Today, we blow our stacks all the time. I'm not talking about code anymore, of course, but I think you know that. Think about a hundred open browser tabs. Do you recall why you went down those rabbit holes? No? Then you've blown your stack.
We start a day with good intentions, and before we know it, we are not doing what we intended to do, and we don't know how we got here. We have blown our stack. We are Theseus, and the ball of string Ariadne gave us to negotiate the labyrinth was dropped somewhere because we got distracted by ohhh shiny!
Computers were supposed to help us with this problem, they were meant to be Ariadne's ball of string, but instead of us using it to get to our goal and return, to call a subroutine and return, we are tying ourselves up in knots with it, blowing our stack, confusing our PC and wondering what it was we were supposed to be doing... Minotaur something something...
We’ve been looking at this the wrong way. Computers are not Ariadne's string. They are the labyrinth.
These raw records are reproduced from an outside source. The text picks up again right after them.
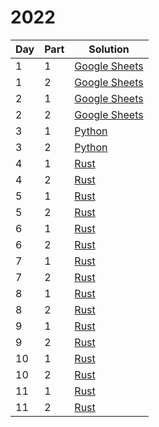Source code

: # 2022

| Day | Part | Solution |
|-----|------|----------|
| 1   | 1    | [Google Sheets](https://docs.google.com/spreadsheets/d/16AoiFTf6_bY0DBBddKoSjFlTaiskgA2jGrfCJPeUujQ/edit?usp=sharing) |
| 1   | 2    | [Google Sheets](https://docs.google.com/spreadsheets/d/16AoiFTf6_bY0DBBddKoSjFlTaiskgA2jGrfCJPeUujQ/edit?usp=sharing) |
| 2   | 1    | [Google Sheets](https://docs.google.com/spreadsheets/d/1MuFLsqP9uvyQ9VDN80m9CCFcHL4rQVHfH8nKhhuFtYE/edit?usp=sharing) |
| 2   | 2    | [Google Sheets](https://docs.google.com/spreadsheets/d/1MuFLsqP9uvyQ9VDN80m9CCFcHL4rQVHfH8nKhhuFtYE/edit?usp=sharing) |
| 3   | 1    | [Python](day3/part1.py) |
| 3   | 2    | [Python](day3/part2.py) |
| 4   | 1    | [Rust](day4/src/main.rs) |
| 4   | 2    | [Rust](day4/src/main.rs) |
| 5   | 1    | [Rust](day5/src/main.rs) |
| 5   | 2    | [Rust](day5/src/main.rs) |
| 6   | 1    | [Rust](day6/src/main.rs) |
| 6   | 2    | [Rust](day6/src/main.rs) |
| 7   | 1    | [Rust](day7/src/main.rs) |
| 7   | 2    | [Rust](day7/src/main.rs) |
| 8   | 1    | [Rust](day8/src/main.rs) |
| 8   | 2    | [Rust](day8/src/main.rs) |
| 9   | 1    | [Rust](day9/src/main.rs) |
| 9   | 2    | [Rust](day9/src/main.rs) |
| 10  | 1    | [Rust](day10/src/main.rs) |
| 10  | 2    | [Rust](day10/src/main.rs) |
| 11  | 1    | [Rust](day11/src/main.rs) |
| 11  | 2    | [Rust](day11/src/main.rs) |

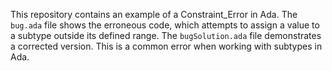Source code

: This repository contains an example of a Constraint_Error in Ada. The `bug.ada` file shows the erroneous code, which attempts to assign a value to a subtype outside its defined range.  The `bugSolution.ada` file demonstrates a corrected version. This is a common error when working with subtypes in Ada.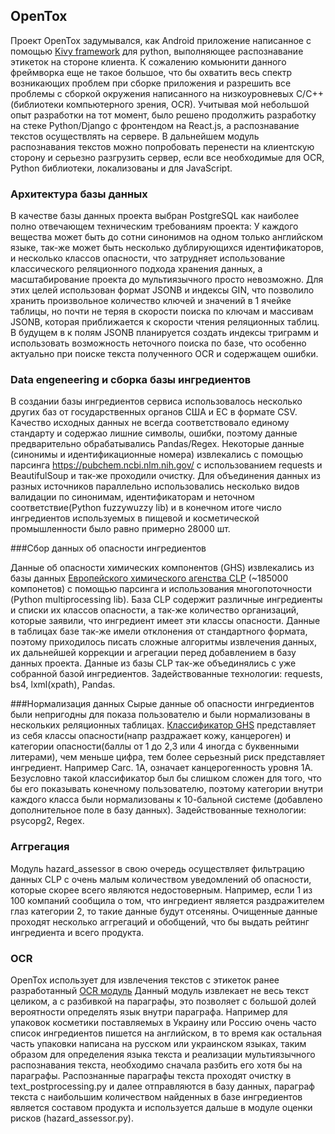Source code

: ## OpenTox

Проект OpenTox задумывался, как Android приложение написанное с помощью [Kivy framework](https://github.com/kivy/kivy) для python, выполняющее 
распознавание этикеток на стороне клиента. К сожалению комьюнити данного фреймворка еще не такое большое, что бы 
охватить весь спектр возникающих проблем при сборке приложения и разрешить все проблемы с сборкой окружения 
написанного на низкоуровневых С/C++(библиотеки компьютерного зрения, OCR). Учитывая мой небольшой опыт разработки на 
тот момент, было решено продолжить разработку на стеке Python/Django с фронтендом на React.js, а распознавание текстов 
осуществлять на сервере. В дальнейшем модуль распознавания текстов можно попробовать перенести на клиентскую сторону и 
серьезно разгрузить сервер, если все необходимые для OCR, Python библиотеки, локализованы и для JavaScript.

### Архитектура базы данных
В качестве базы данных проекта выбран PostgreSQL как наиболее полно отвечающем техническим требованиям проекта:
У каждого вещества может быть до сотни синонимов на одном только английском языке, так-же может быть несколько 
дублирующихся идентификаторов, и несколько классов опасности, что затрудняет использование классического реляционного 
подхода хранения данных, а масштабирование проекта до мультиязычного просто невозможно. Для этих целей использован 
формат JSONB и индексы GIN, что позволило хранить произвольное количество ключей и значений в 1 ячейке таблицы, 
но почти не теряя в скорости поиска по ключам и массивам JSONB, которая приближается к скорости чтения реляционных таблиц.
В будущем в к полям JSONB планируется создать индексы триграмм и использовать возможность неточного поиска по базе, 
что особенно актуально при поиске текста полученного OCR и содержащем ошибки.

### Data engeneering и сборка базы ингредиентов
В создании базы ингредиентов сервиса использовалось несколько других баз от государственных органов США и ЕС в формате CSV. 
Качество исходных данных не всегда соответствовало единому стандарту и содержао лишние символы, ошибки, поэтому данные предварительно обрабатывались Pandas/Regex. Некоторые данные (синонимы и идентификационные номера) извлекались с помощью парсинга https://pubchem.ncbi.nlm.nih.gov/ с использованием requests и BeautifulSoup и так-же проходили очистку. 
Для объединения данных из разных источников параллельно использовались несколько видов валидации по синонимам, идентификаторам и неточном соответствие(Python fuzzywuzzy lib) и в конечном итоге число ингредиентов используемых в пищевой и косметической промышленности было равно примерно 28000 шт.

###Сбор данных об опасности ингредиентов

Данные об опасности химических компонентов (GHS) извлекались из базы данных [Европейского химического 
агенства CLP](https://echa.europa.eu/information-on-chemicals/cl-inventory-database/)
 (~185000 компонетов) с помощью парсинга и использования многопоточности (Python multiprocessing lib). 
База CLP содержит различные ингредиенты и списки их классов опасности, а так-же количество организаций, которые заявили, 
что ингредиент имеет эти классы опасности. Данные в таблицах базе так-же имели отклонения от стандартного формата, 
поэтому приходилось писать сложные алгоритмы извлечения данных, их дальнейшей коррекции и агрегации перед добавлением 
в базу данных проекта. Данные из базы CLP так-же объединялись с уже собранной базой ингредиентов.
Задействованные технологии: requests, bs4, lxml(xpath), Pandas.

###Нормализация данных
Сырые данные об опасности ингредиентов были непригодны для показа пользователю и были нормализованы в нескольких 
реляционных таблицах. [Классификатор GHS](https://www.hsa.ie/eng/Publications_and_Forms/Publications/Chemical_and_Hazardous_Substances/CLP_Regulation_No_1272-2008_A4_Poster_I.pdf) представляет из себя классы опасности(напр раздражает кожу, канцероген) и 
категории опасности(баллы от 1 до 2,3 или 4 иногда с буквенными литерами), чем меньше цифра, тем более серьезный 
риск представляет ингредиент. Например Carc. 1A, означает канцерогенность 
уровня 1А. Безусловно такой классификатор был бы слишком сложен для того, что бы его показывать конечному пользователю, 
поэтому категории внутри каждого класса были нормализованы к 10-бальной системе 
(добавлено дополнительное поле в базу данных).
Задействованные технологии: psycopg2, Regex.

### Аггрегация
Модуль hazard_assessor в свою очередь осуществляет фильтрацию данных CLP с очень малым количеством уведомлений 
об опасности, которые скорее всего являются недостоверным. Например, если 1 из 100 компаний сообщила о том, что 
ингредиент является раздражителем глаз категории 2, то такие данные будут отсеняны. Очищенные данные проходят 
несколько аггрегаций и обобщений, что бы выдать рейтинг ингредиента и всего продукта.

### OCR
OpenTox использует для извлечения текстов с этикеток ранее разработанный [OCR модуль](https://github.com/a1xg/OCR-pipeline-for-product-labels)
Данный модуль извлекает не весь текст целиком, а с разбивкой на параграфы, это позволяет с большой долей вероятности определять язык внутри параграфа. Например для упаковок косметики поставляемых в Украину или Россию очень часто список ингредиентов пишется на английском, в то время как остальная часть упаковки написана на русском или украинском языках, таким образом для определения языка текста и реализации мультиязычного распознавания текста, необходимо сначала разбить его хотя бы на параграфы.
Распознанные параграфы текста проходят очистку в text_postprocessing.py и далее отправляются в базу данных, параграф текста с наибольшим количеством найденных в базе ингредиентов является составом продукта и используется дальше в модуле оценки рисков (hazard_assessor.py).
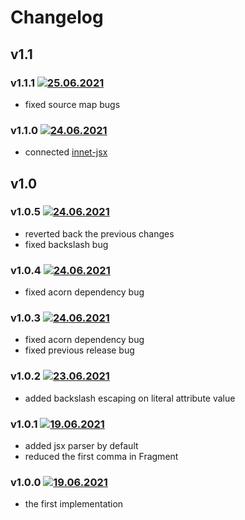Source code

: # Changelog
## v1.1
### v1.1.1 [![25.06.2021](https://img.shields.io/date/1624633640)](https://github.com/d8corp/innet-jsx/tree/v1.1.1)
- fixed source map bugs
### v1.1.0 [![24.06.2021](https://img.shields.io/date/1624564003)](https://github.com/d8corp/innet-jsx/tree/v1.1.0)
- connected [innet-jsx](https://www.npmjs.com/package/innet-jsx)
## v1.0
### v1.0.5 [![24.06.2021](https://img.shields.io/date/1624490718)](https://github.com/d8corp/innet-jsx/tree/v1.0.5)
- reverted back the previous changes
- fixed backslash bug
### v1.0.4 [![24.06.2021](https://img.shields.io/date/1624489837)](https://github.com/d8corp/innet-jsx/tree/v1.0.4)
- fixed acorn dependency bug
### v1.0.3 [![24.06.2021](https://img.shields.io/date/1624486977)](https://github.com/d8corp/innet-jsx/tree/v1.0.3)
- fixed acorn dependency bug
- fixed previous release bug
### v1.0.2 [![23.06.2021](https://img.shields.io/date/1624481216)](https://github.com/d8corp/innet-jsx/tree/v1.0.2)
- added backslash escaping on literal attribute value
### v1.0.1 [![19.06.2021](https://img.shields.io/date/1624106151)](https://github.com/d8corp/innet-jsx/tree/v1.0.1)
- added jsx parser by default
- reduced the first comma in Fragment
### v1.0.0 [![19.06.2021](https://img.shields.io/date/1624103838)](https://github.com/d8corp/innet-jsx/tree/v1.0.0)
- the first implementation
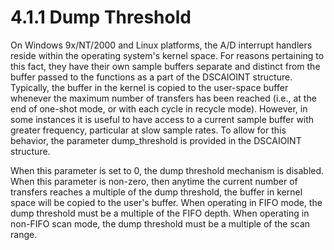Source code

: # 4.1.1 Dump Threshold

On Windows 9x/NT/2000 and Linux platforms, the A/D interrupt handlers reside within the operating system's kernel space. For reasons pertaining to this fact, they have their own sample buffers separate and distinct from the buffer passed to the functions as a part of the DSCAIOINT structure. Typically, the buffer in the kernel is copied to the user-space buffer whenever the maximum number of transfers has been reached (i.e., at the end of one-shot mode, or with each cycle in recycle mode). However, in some instances it is useful to have access to a current sample buffer with greater frequency, particular at slow sample rates. To allow for this behavior, the parameter dump\_threshold is provided in the DSCAIOINT structure.

When this parameter is set to 0, the dump threshold mechanism is disabled. When this parameter is non-zero, then anytime the current number of transfers reaches a multiple of the dump threshold, the buffer in kernel space will be copied to the user's buffer. When operating in FIFO mode, the dump threshold must be a multiple of the FIFO depth. When operating in non-FIFO scan mode, the dump threshold must be a multiple of the scan range.
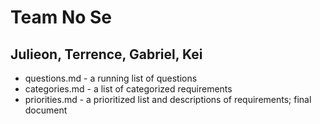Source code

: # Team No Se
## Julieon, Terrence, Gabriel, Kei

* questions.md - a running list of questions
* categories.md - a list of categorized requirements
* priorities.md - a prioritized list and descriptions of requirements; final document


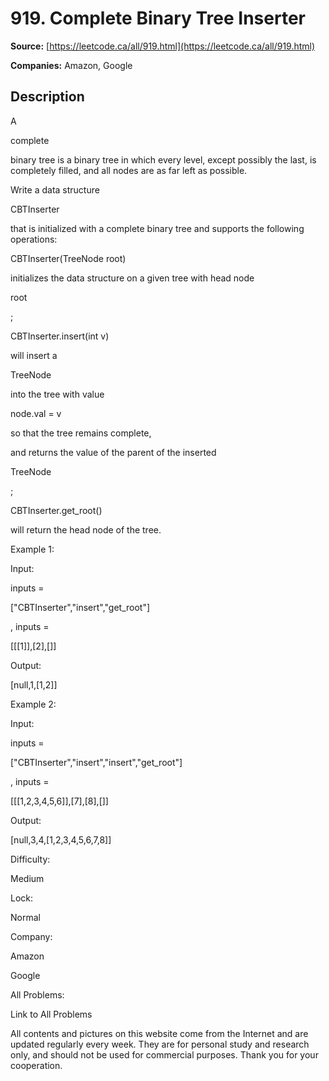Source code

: # 919. Complete Binary Tree Inserter

**Source:** [https://leetcode.ca/all/919.html](https://leetcode.ca/all/919.html)

**Companies:** Amazon, Google

## Description

A

complete

binary tree is a binary tree in which every level, except possibly the
        last, is completely filled, and all nodes are as far left as possible.

Write a data structure

CBTInserter

that is initialized with a complete
        binary tree and supports the following operations:

CBTInserter(TreeNode root)

initializes the data structure on a given tree with
            head node

root

;

CBTInserter.insert(int v)

will insert a

TreeNode

into the
            tree with value

node.val = v

so that the tree remains complete,

and returns the value of the parent of the inserted

TreeNode

;

CBTInserter.get_root()

will return the head node of the tree.

Example 1:

Input:

inputs =

["CBTInserter","insert","get_root"]

, inputs =

[[[1]],[2],[]]

Output:

[null,1,[1,2]]

Example 2:

Input:

inputs =

["CBTInserter","insert","insert","get_root"]

, inputs =

[[[1,2,3,4,5,6]],[7],[8],[]]

Output:

[null,3,4,[1,2,3,4,5,6,7,8]]

Difficulty:

Medium

Lock:

Normal

Company:

Amazon

Google

All Problems:

Link to All Problems

All contents and pictures on this website come from the Internet and are updated regularly every week. They are for personal study and research only, and should not be used for commercial purposes. Thank you for your cooperation.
I'm going to tell you what the ball of string is, but you're not going to like it. It's paper, a whiteboard, an index card, something physical that is not in the labyrinth of your electronic devices, but in the real world, outside the labyrinth. You can’t expect the very thing that is the cause of your distraction to be its cure. If you get lost, you have your index card in front of you, or your whiteboard, and it will guide you when you get lost, and you will get lost, again and again, and you're human, so don't worry.
Don't pretend that one day you will wake up and be utterly goal-orientated, a mission machine, life isn't like that, humans aren't like that. Humans evolved to seek novelty. That's how we grow, except that this drive has been hijacked by psychologists working for tech companies and now we are all Amusing Ourselves To Death.3
You have to do this every day. Why? Because if you don't, I guarantee you will get lost and for some people, it might be days, weeks, decades until they find their way back, if they find their way back at all. I don't want to be on my death bed saying "Shit, I forgot about the Minotaur"
A stack is a computer data structure that stores a pile of similar objects. Think of it like a stack of plates of the same type or size. When you put a plate away, you put (PUSH) it on top of the stack (TOS). When you want to take a plate, you take (POP) it from the top of the stack.
Recursion is when a routine calls itself. Every time a routine calls another routine, (or calls itself) it puts the current program counter (PC) at TOS. When the called routine returns, it does so by grabbing the PC from TOS, which starts execution at the point the program was before this current subroutine was called.
“Amusing Ourselves To Death" by Neil Postman, a man who was decades ahead of his time.
Shahid, what is that keyboard in the pic - I'm bemused and intrigued!!
I really enjoy reading your posts. It's great the way you relate to your own experiences. More!